It’s in the contract…or is it?

by James Menzies

TORONTO, Ont. – The casualness with which employees are hired and fired in this business is enough to make a contract lawyer cringe. Even those carriers that do have employment agreements often have flaws in them that make them unenforceable, or as the saying goes, not worth the paper they’re written on.

Carole McAfee Wallace of WeirFoulds LLP estimates about 60% of employment agreements are improperly written and may not stand up in court.

“I had a client who used a lawyer to draft an employment agreement, so all is good, but then this client decided to change some terms in the employment agreement,” Wallace recalled during a Driving for Profit seminar that covered legal issues.

“That employment relationship ended and the employee sued, and when I looked at the employment agreement the changes that the client had made without legal advice had rendered the contract unenforceable.”

In this instance, the change made by the client offered less than the minimum required by the Employment Standards Act, rendering the contract null and void, Wallace said.

“Here was a client who had done the right thing and got a lawyer involved in drafting the agreement, but then took it upon himself to change the terms of the agreement,” Wallace recalled with some frustration.

Changing an agreement is just one pitfall to avoid when managing employee relations. An equally egregious mistake is to simply not have an employment agreement in the first place.

“Companies, the middle management, really avoid paper at all costs,” said Miriam Eisenberg, who also presented on the panel. “You can’t avoid paper…try and protect yourself with drivers and everybody else. I am talking about the people that work the computers and the people that do dispatch – everybody should have, at the minimum, a one-page contract.”

So what exactly should go into an employment agreement? Among the most important elements are details surrounding future termination.

For a federally regulated company, they must at be at least as generous as those laid out by the Canada Labour Code while in Ontario, provincially regulated companies must meet the minimum requirements found in the Employment Standards Act.

“It is always open to an employer to offer better than the minimum standards,” Wallace said. “An employer can never contract out of those minimum standards, so whatever your agreement says, you have to make sure that it never offers less than what the legislation provides.”

The employment agreement should also detail: the position and responsibilities; compensation; a policy handbook (which should be attached); confidentiality (to ensure the employee does not share sensitive information about your company); and in some cases, vacation entitlement. The agreement should also refer to the governing law (ie. the law of Ontario) and should also include an invitation for the employee to have the agreement reviewed by their legal advisor.

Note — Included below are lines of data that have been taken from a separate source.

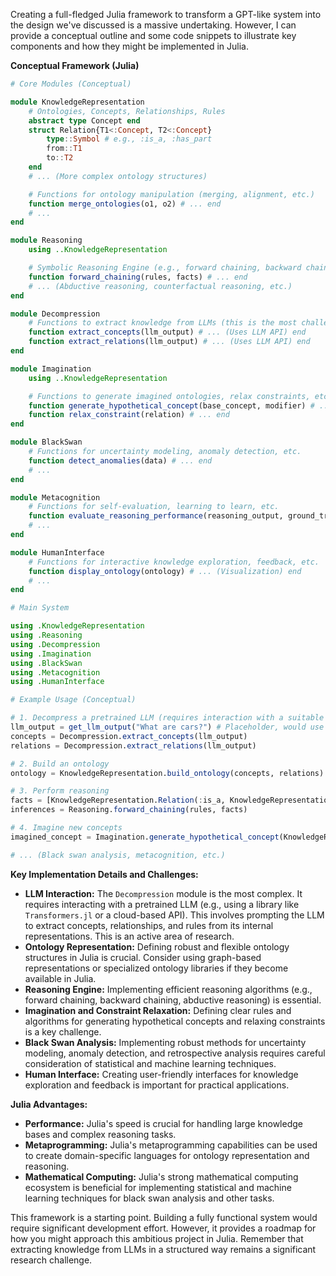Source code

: Creating a full-fledged Julia framework to transform a GPT-like system into the design we've discussed is a massive undertaking. However, I can provide a conceptual outline and some code snippets to illustrate key components and how they might be implemented in Julia.

**Conceptual Framework (Julia)**

```julia
# Core Modules (Conceptual)

module KnowledgeRepresentation
    # Ontologies, Concepts, Relationships, Rules
    abstract type Concept end
    struct Relation{T1<:Concept, T2<:Concept}
        type::Symbol # e.g., :is_a, :has_part
        from::T1
        to::T2
    end
    # ... (More complex ontology structures)

    # Functions for ontology manipulation (merging, alignment, etc.)
    function merge_ontologies(o1, o2) # ... end
    # ...
end

module Reasoning
    using ..KnowledgeRepresentation

    # Symbolic Reasoning Engine (e.g., forward chaining, backward chaining)
    function forward_chaining(rules, facts) # ... end
    # ... (Abductive reasoning, counterfactual reasoning, etc.)
end

module Decompression
    # Functions to extract knowledge from LLMs (this is the most challenging part, requires interaction with a trained LLM)
    function extract_concepts(llm_output) # ... (Uses LLM API) end
    function extract_relations(llm_output) # ... (Uses LLM API) end
end

module Imagination
    using ..KnowledgeRepresentation

    # Functions to generate imagined ontologies, relax constraints, etc.
    function generate_hypothetical_concept(base_concept, modifier) # ... end
    function relax_constraint(relation) # ... end
end

module BlackSwan
    # Functions for uncertainty modeling, anomaly detection, etc.
    function detect_anomalies(data) # ... end
    # ...
end

module Metacognition
    # Functions for self-evaluation, learning to learn, etc.
    function evaluate_reasoning_performance(reasoning_output, ground_truth) # ... end
    # ...
end

module HumanInterface
    # Functions for interactive knowledge exploration, feedback, etc.
    function display_ontology(ontology) # ... (Visualization) end
    # ...
end

# Main System

using .KnowledgeRepresentation
using .Reasoning
using .Decompression
using .Imagination
using .BlackSwan
using .Metacognition
using .HumanInterface

# Example Usage (Conceptual)

# 1. Decompress a pretrained LLM (requires interaction with a suitable LLM API)
llm_output = get_llm_output("What are cars?") # Placeholder, would use an actual LLM API
concepts = Decompression.extract_concepts(llm_output)
relations = Decompression.extract_relations(llm_output)

# 2. Build an ontology
ontology = KnowledgeRepresentation.build_ontology(concepts, relations)

# 3. Perform reasoning
facts = [KnowledgeRepresentation.Relation(:is_a, KnowledgeRepresentation.Concept("Car"), KnowledgeRepresentation.Concept("Vehicle"))]
inferences = Reasoning.forward_chaining(rules, facts)

# 4. Imagine new concepts
imagined_concept = Imagination.generate_hypothetical_concept(KnowledgeRepresentation.Concept("Car"), "flying")

# ... (Black swan analysis, metacognition, etc.)
```

**Key Implementation Details and Challenges:**

*   **LLM Interaction:** The `Decompression` module is the most complex. It requires interacting with a pretrained LLM (e.g., using a library like `Transformers.jl` or a cloud-based API). This involves prompting the LLM to extract concepts, relationships, and rules from its internal representations. This is an active area of research.
*   **Ontology Representation:** Defining robust and flexible ontology structures in Julia is crucial. Consider using graph-based representations or specialized ontology libraries if they become available in Julia.
*   **Reasoning Engine:** Implementing efficient reasoning algorithms (e.g., forward chaining, backward chaining, abductive reasoning) is essential.
*   **Imagination and Constraint Relaxation:** Defining clear rules and algorithms for generating hypothetical concepts and relaxing constraints is a key challenge.
*   **Black Swan Analysis:** Implementing robust methods for uncertainty modeling, anomaly detection, and retrospective analysis requires careful consideration of statistical and machine learning techniques.
*   **Human Interface:** Creating user-friendly interfaces for knowledge exploration and feedback is important for practical applications.

**Julia Advantages:**

*   **Performance:** Julia's speed is crucial for handling large knowledge bases and complex reasoning tasks.
*   **Metaprogramming:** Julia's metaprogramming capabilities can be used to create domain-specific languages for ontology representation and reasoning.
*   **Mathematical Computing:** Julia's strong mathematical computing ecosystem is beneficial for implementing statistical and machine learning techniques for black swan analysis and other tasks.

This framework is a starting point. Building a fully functional system would require significant development effort. However, it provides a roadmap for how you might approach this ambitious project in Julia. Remember that extracting knowledge from LLMs in a structured way remains a significant research challenge.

“You want to give the employee the opportunity to seek his or her independent advice on signing this contract,” Wallace suggested. “Whether they seek that legal advice or not is not your problem.”

Drawing up an owner/operator agreement is even dicier, since it’s important not to blur the lines between independent contractor and employee.

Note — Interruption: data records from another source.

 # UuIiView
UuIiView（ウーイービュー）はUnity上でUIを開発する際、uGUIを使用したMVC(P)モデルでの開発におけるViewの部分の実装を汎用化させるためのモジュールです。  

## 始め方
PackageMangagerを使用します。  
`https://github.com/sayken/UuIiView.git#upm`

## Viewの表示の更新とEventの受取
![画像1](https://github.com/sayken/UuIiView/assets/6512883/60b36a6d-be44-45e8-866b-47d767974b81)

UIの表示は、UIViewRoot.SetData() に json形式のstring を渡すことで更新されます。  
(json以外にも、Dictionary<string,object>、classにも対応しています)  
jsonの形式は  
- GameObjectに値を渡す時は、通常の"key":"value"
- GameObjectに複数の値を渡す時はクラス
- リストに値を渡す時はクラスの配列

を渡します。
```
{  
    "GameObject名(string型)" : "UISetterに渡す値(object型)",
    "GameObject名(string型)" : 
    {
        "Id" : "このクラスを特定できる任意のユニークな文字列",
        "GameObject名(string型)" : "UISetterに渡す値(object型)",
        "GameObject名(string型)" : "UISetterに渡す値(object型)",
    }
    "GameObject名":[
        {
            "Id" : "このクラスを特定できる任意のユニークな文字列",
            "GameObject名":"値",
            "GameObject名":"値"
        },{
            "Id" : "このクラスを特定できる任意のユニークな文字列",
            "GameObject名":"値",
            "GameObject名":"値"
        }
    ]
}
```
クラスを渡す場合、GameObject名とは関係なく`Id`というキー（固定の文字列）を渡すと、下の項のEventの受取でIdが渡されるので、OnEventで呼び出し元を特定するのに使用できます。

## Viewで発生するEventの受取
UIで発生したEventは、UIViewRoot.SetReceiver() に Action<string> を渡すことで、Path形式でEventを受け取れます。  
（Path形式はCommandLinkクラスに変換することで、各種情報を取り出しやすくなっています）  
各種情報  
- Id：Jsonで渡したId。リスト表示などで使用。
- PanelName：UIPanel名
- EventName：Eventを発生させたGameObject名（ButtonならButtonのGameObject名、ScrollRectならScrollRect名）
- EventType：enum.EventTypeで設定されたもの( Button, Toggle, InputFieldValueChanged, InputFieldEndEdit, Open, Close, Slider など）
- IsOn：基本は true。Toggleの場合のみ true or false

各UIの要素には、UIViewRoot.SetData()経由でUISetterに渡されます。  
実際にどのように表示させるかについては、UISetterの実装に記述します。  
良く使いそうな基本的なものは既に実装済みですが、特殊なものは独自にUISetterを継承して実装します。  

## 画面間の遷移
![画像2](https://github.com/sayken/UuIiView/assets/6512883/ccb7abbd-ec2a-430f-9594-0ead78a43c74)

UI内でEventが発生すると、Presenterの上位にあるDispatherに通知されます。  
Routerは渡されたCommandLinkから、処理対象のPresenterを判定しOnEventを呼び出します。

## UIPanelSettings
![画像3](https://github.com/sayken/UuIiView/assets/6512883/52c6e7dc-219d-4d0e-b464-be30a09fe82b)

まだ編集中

“The overriding theme to owner/operator contracts is that you are working with these folks as independent contractors and you want that contract to be supportive of an independent contractor relationship and not to start to look more like an employment relationship,” Wallace pointed out. “Because once it starts to look like an employment relationship, you may then be on the hook for things like WSIB and termination pay at the end of the relationship.”

It’s also important to note the contract must be spelled out in “clear language” that an owner/operator would be expected to understand, not legal mumble jumble. Wallace said she’s involved in one case where an owner/operator was not fluent in English and is now arguing he didn’t understand the contract very well when he signed it.

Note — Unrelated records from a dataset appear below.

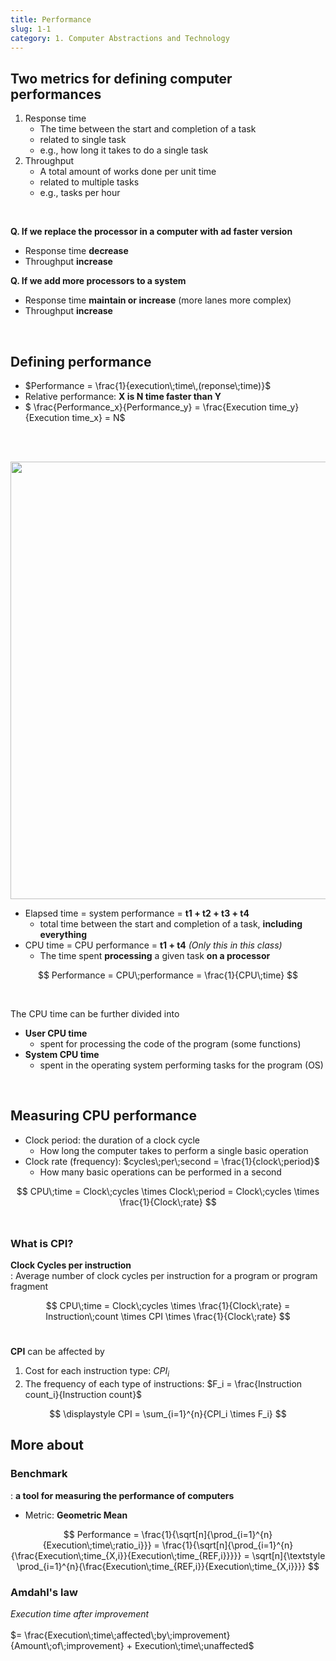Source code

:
 ```yaml
---
title: Performance
slug: 1-1
category: 1. Computer Abstractions and Technology
---
```


## Two metrics for defining computer performances
1. Response time
    - The time between the start and completion of a task
    - related to single task
    - e.g., how long it takes to do a single task
2. Throughput
    - A total amount of works done per unit time
    - related to multiple tasks
    - e.g., tasks per hour
</br>

**Q. If we replace the processor in a computer with ad faster version**
- Response time **decrease**
- Throughput **increase**

**Q. If we add more processors to a system**
- Response time **maintain or increase** (more lanes more complex)
- Throughput **increase**
</br>

## Defining performance
- $Performance = \frac{1}{execution\;time\,(reponse\;time)}$ 
- Relative performance: **X is N time faster than Y**
- $ \frac{Performance_x}{Performance_y} = \frac{Execution time_y}{Execution time_x} = N$

</br></br>

<center>
<img src="/computer-architecture/1-1/01.jpg"  width="700">
</center>

- Elapsed time = system performance = **t1 + t2 + t3 + t4**
    - total time between the start and completion of a task, **including everything**
- CPU time = CPU performance = **t1 + t4** *(Only this in this class)*
    - The time spent **processing** a given task **on a processor**


$$
Performance = CPU\;performance = \frac{1}{CPU\;time}
$$

</br>

The CPU time can be further divided into
- **User CPU time**
    - spent for processing the code of the program (some functions)
- **System CPU time**
    - spent in the operating system performing tasks for the program (OS)

</br>

## Measuring CPU performance
- Clock period: the duration of a clock cycle
    - How long the computer takes to perform a single basic operation
- Clock rate (frequency): $cycles\;per\;second = \frac{1}{clock\;period}$
    - How many basic operations can be performed in a second


$$
CPU\;time = Clock\;cycles \times Clock\;period = Clock\;cycles \times \frac{1}{Clock\;rate}
$$
</br>

### What is CPI?
**Clock Cycles per instruction**</br>
: Average number of clock cycles per instruction for a program or program fragment </br>

$$
CPU\;time = Clock\;cycles \times \frac{1}{Clock\;rate} = Instruction\;count \times CPI \times \frac{1}{Clock\;rate}
$$
</br>

**CPI** can be affected by
1) Cost for each instruction type: $CPI_i$
2) The frequency of each type of instructions: $F_i = \frac{Instruction count_i}{Instruction count}$

$$
\displaystyle CPI = \sum_{i=1}^{n}{CPI_i \times F_i}
$$

## More about
### Benchmark
: **a tool for measuring the performance of computers**
- Metric: **Geometric Mean**

$$
 Performance = \frac{1}{\sqrt[n]{\prod_{i=1}^{n}{Execution\;time\;ratio_i}}} = \frac{1}{\sqrt[n]{\prod_{i=1}^{n}{\frac{Execution\;time_{X,i}}{Execution\;time_{REF,i}}}}} = \sqrt[n]{\textstyle \prod_{i=1}^{n}{\frac{Execution\;time_{REF,i}}{Execution\;time_{X,i}}}}
$$

### Amdahl's law
$Execution\;time\;after\;improvement$ </br></br>
$= \frac{Execution\;time\;affected\;by\;improvement}{Amount\;of\;improvement} + Execution\;time\;unaffected$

“If there are any ambiguities in a contract, one of the golden rules of contract interpretation is any ambiguity is usually interpreted in favour of the party who did not draft it,” Wallace warned.

In addition to employees and owner/operators, there’s a third category of driver, which Eisenberg refers to as “grey employees.” These include drivers – either incorporated or otherwise – who are paid on a percentage of gross revenue basis.

“A lot of these (drivers) go from company to company and they say ‘I don’t want deductions, I don’t want to be an employee and I’m not a contractor because I don’t own my own equipment. I just want to be paid gross.’ That is honky dory as long as everybody’s happy. What happens is, if there is ever a problem, you’ve got a really big problem.”

Eisenberg warned that this type of employment arrangement is on Canada Revenue Agency’s radar in a big way.

“What ends up happening is it is a very major burden if you get in trouble,” she said. “If you take nothing else out of here today, please, if you have any ‘grey’ employees, convert them. Either make them a true employee or at least incorporate them.”

Companies that don’t have an employment agreement should create one, the Driving for Profit panelists agreed. Wallace said applying its terms to existing employees after their hiring “may cause problems with enforceability,” however it will at least be useful for new hires going forward.

While in some cases a contract may be as simple as a single page, Wallace had this advice for companies that are drafting an agreement: “This is going to sound self-serving, but you need to talk to a lawyer. I have drafted some that are 14 pages long and I appreciate that that is not realistic or even necessary in a lot of circumstances. But you want to have something in writing because, in the absence of something that fits the requirements of a formal agreement, it is unenforceable. You are a business person and you need to protect your business and not leave yourself open to potential costs and lawsuits when the relationship comes to an unhappy end.”